| What the exercise asks |
Check each line of the data below for the word "Riesbeck", then extract the ones that have it.

===

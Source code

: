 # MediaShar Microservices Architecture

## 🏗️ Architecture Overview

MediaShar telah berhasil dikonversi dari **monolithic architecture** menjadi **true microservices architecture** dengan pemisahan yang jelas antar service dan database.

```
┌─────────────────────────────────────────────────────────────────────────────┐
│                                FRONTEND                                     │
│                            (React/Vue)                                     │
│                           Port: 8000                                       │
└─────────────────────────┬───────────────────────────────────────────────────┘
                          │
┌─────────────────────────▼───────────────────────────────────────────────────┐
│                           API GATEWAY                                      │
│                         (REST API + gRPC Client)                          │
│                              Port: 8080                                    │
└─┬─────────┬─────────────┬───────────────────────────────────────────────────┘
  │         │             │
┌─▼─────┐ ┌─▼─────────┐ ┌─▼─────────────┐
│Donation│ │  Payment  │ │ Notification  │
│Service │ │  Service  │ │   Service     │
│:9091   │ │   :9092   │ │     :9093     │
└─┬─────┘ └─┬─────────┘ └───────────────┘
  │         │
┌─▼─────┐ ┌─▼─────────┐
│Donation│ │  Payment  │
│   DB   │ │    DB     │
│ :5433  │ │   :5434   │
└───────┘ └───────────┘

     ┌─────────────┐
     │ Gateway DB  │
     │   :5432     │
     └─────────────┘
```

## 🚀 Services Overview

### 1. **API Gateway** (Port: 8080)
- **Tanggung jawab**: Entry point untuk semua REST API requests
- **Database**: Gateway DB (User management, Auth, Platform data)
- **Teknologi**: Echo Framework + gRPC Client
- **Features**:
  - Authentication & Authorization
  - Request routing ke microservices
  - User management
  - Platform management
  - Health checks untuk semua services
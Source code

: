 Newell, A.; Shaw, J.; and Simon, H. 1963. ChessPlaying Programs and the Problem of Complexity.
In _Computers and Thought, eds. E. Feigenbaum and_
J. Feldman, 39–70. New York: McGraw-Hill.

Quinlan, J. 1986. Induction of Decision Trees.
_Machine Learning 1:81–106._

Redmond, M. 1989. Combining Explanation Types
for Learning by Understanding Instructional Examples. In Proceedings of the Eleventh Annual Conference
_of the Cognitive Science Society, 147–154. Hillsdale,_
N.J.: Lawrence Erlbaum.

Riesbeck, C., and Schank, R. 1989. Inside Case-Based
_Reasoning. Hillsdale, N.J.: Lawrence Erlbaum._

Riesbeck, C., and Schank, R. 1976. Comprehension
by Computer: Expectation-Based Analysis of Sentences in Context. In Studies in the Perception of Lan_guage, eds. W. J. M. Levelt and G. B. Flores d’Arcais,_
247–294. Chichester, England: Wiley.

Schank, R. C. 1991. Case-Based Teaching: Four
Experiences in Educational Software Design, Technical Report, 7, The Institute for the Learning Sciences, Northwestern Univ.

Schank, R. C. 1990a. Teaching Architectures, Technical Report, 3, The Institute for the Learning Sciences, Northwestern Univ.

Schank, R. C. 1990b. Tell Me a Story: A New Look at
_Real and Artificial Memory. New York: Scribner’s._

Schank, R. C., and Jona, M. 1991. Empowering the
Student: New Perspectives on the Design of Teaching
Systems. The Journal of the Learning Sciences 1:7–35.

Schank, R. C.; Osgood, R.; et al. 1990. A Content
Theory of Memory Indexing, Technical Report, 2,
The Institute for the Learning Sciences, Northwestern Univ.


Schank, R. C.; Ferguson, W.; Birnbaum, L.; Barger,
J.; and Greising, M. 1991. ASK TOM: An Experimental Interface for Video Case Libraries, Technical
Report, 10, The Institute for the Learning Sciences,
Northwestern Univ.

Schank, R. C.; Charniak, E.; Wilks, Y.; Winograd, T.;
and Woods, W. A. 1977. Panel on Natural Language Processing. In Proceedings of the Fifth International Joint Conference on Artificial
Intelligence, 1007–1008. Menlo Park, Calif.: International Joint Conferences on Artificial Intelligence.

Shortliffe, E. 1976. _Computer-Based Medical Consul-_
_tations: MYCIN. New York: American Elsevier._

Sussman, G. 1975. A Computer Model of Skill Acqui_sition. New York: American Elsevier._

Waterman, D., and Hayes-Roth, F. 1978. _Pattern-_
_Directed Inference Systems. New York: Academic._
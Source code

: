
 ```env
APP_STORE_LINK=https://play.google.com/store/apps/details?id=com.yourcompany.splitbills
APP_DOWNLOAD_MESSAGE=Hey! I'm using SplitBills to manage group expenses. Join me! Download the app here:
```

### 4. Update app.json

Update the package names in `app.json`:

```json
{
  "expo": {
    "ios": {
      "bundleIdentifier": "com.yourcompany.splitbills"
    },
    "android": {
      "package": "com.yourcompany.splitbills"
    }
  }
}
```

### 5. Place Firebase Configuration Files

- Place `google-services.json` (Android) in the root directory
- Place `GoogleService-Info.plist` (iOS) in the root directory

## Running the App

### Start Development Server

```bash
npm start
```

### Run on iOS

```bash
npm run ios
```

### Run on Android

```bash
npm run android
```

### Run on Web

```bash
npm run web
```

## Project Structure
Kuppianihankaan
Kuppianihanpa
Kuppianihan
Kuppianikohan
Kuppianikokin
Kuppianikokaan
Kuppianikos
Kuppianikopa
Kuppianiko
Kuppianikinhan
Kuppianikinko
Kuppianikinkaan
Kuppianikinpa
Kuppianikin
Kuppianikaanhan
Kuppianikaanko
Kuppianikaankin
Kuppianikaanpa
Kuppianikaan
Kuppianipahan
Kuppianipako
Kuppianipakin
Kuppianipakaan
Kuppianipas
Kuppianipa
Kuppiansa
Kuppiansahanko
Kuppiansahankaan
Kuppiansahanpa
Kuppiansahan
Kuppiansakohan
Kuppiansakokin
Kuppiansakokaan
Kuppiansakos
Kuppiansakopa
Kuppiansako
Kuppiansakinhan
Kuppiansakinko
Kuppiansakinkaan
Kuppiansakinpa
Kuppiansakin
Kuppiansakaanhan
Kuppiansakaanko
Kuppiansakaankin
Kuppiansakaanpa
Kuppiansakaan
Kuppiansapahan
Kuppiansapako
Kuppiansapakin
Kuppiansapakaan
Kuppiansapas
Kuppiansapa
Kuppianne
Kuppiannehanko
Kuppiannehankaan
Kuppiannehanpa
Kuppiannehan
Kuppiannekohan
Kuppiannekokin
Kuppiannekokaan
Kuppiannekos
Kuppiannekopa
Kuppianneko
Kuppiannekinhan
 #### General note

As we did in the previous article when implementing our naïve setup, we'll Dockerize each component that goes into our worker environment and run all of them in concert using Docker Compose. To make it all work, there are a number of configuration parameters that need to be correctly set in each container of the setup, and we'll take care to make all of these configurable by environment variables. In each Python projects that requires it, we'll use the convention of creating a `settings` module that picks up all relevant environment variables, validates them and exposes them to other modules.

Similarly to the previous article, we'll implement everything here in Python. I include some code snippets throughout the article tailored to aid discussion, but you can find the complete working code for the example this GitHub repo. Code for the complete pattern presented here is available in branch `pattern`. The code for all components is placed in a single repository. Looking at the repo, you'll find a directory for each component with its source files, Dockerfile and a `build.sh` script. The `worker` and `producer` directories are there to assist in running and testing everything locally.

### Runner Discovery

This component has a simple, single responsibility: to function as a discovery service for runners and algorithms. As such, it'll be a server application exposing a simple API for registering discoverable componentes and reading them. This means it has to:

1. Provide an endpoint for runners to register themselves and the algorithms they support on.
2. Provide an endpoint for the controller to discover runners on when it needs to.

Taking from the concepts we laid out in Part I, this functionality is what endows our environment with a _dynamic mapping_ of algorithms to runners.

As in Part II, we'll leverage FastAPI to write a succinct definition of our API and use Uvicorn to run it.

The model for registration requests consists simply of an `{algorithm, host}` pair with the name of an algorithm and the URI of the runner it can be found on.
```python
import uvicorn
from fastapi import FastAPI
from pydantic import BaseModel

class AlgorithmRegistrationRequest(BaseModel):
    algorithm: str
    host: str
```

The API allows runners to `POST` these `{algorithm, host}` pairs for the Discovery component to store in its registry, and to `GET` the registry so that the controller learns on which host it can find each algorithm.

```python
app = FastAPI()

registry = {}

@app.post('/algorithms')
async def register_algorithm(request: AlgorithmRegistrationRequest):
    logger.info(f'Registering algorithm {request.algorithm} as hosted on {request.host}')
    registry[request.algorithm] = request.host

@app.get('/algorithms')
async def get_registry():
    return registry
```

===

| Solved problem |
Riesbeck, C., and Schank, R. 1989. Inside Case-Based
Riesbeck, C., and Schank, R. 1976. Comprehension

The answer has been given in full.